December 1, 2015 § 2 Comments
As previously noted, the MSSC simply dismissed the appeal in the Czekala-Chatham v. State case, rather than address the merits. Two justices would have voted, in essence, to reverse Obergefell because, in their view, it was wrong, and they wrote what amounted to dissenting opinions.
June 29, 2015 § 1 Comment
SCOTUS has spoken in Obergefell v. Hodges, handed down last Friday, making it unlawful for any state to refuse to issue licenses for same-sex marriage (SSM) to persons applying within the state, and making it unlawful for any state to refuse to recognize SSM that was performed legally in another jurisdiction. That pretty well wipes out Mississippi’s position on the issue.
There is a hiccup in Mississippi, however, in that the AG takes the position that, until the 5th Circuit lifts the stay imposed by US Dist. Judge Carlton Reeves in the litigation challenging Mississippi’s law that is on appeal in New Orleans, Mississippi may not issue marriage licenses for SSM.
After that is resolved, however, what impact will Obergefell have on family law in Mississippi? Here are a few of my own opinions:
- Ferguson will still govern equitable distribution, Albright will still govern child custody, the statutes and Huseth will still govern child support, and so on and so on. For the life of me, I do not see any substantive issues that will not be resolved by the familiar substantive rules that are already in place.
- Likewise, our procedures remain the same. Only the gender of the parties is different.
- I heard some lawyers Friday opining that chancery courts need to brace for a flood of divorces from SSM. I don’t get that logic. Oh, I am sure there will be some, but there have to be the marriages first, and my impression is that most gays in Mississippi have been awaiting this development rather than going to other states for SSM, since that other-state marriage would not be recognized under our law anyway.
I think this decision will have the same kind of aftermath as Roe v. Wade. That 1973 case (that’s 42 years ago, for the math-challenged) spawned legislation and litigation that continue to this day as opponents try to probe for a way around it or to ascertain its limits, and proponents try to enforce it. Both Obergefell and Roe v. Wade are substantive due process cases, and those just take longer people to accept, if they ever do.
As with Roe v. Wade, this latest case involves issues that sound in morality and religious teaching, rendering compromise and accommodation much less likely. the role of SCOTUS is to interpret the Constitution, not the Bible. We all know that, and I, for one, prefer for SCOTUS and the other two branches of government to stay out of the Bible-interpretation business. Still, when cases like this fall in that overlap area, they spawn a lot of consternation among the citizenry.

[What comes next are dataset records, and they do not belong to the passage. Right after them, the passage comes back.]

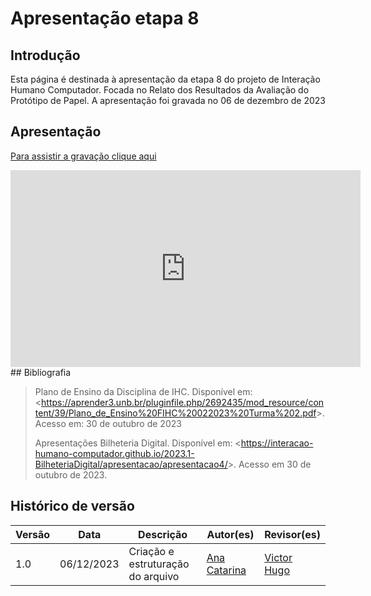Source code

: # Apresentação etapa 8

## Introdução

Esta página é destinada à apresentação da etapa 8 do projeto de Interação Humano Computador. Focada no Relato dos Resultados da Avaliação do Protótipo de Papel. A apresentação foi gravada no 06 de dezembro de 2023

## Apresentação

[Para assistir a gravação clique aqui](https://youtu.be/vXau2c8Ca9I?si=FSwvHHH10TJUJhCu)

<center>

<iframe width="560" height="315" src="https://www.youtube.com/embed/vXau2c8Ca9I?si=Mjch1ovfh-tZ6r1W" title="YouTube video player" frameborder="0" allow="accelerometer; autoplay; clipboard-write; encrypted-media; gyroscope; picture-in-picture; web-share" allowfullscreen></iframe>
</center>
## Bibliografia

> Plano de Ensino da Disciplina de IHC. Disponível em: <<https://aprender3.unb.br/pluginfile.php/2692435/mod_resource/content/39/Plano_de_Ensino%20FIHC%20022023%20Turma%202.pdf>>. Acesso em: 30 de outubro de 2023
>
> Apresentações Bilheteria Digital. Disponível em: <<https://interacao-humano-computador.github.io/2023.1-BilheteriaDigital/apresentacao/apresentacao4/>>. Acesso em 30 de outubro de 2023.

## Histórico de versão

| Versão |    Data    | Descrição                         | Autor(es)                                      | Revisor(es)                                    |
| ------ | :--------: | --------------------------------- | ---------------------------------------------- | ---------------------------------------------- |
| 1.0    | 06/12/2023 | Criação e estruturação do arquivo | [Ana Catarina](https://github.com/an4catarina) | [Victor Hugo](https://github.com/ViictorHugoo) |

Oh, and as a chancellor, it is my role to apply the law as I am presented with it. That I will do. I have read the majority opinion and the dissents, so I know what is required of me.
As lawyers, you will represent your clients. Those who benefit from the decision whom you take on as clients, as well as those who challenge it.
I have to confess that I was a little surprised at the scope of the decision. I thought the court would say that states must recognize the legal marriages of other states, but that the rules of marriage would be left to the states. That proves, among other things, that I am no constitutional-law scholar.
So, these are my preliminary thoughts. It will be interesting to look back at this 42 years hence — in the unlikely event that I’m still around.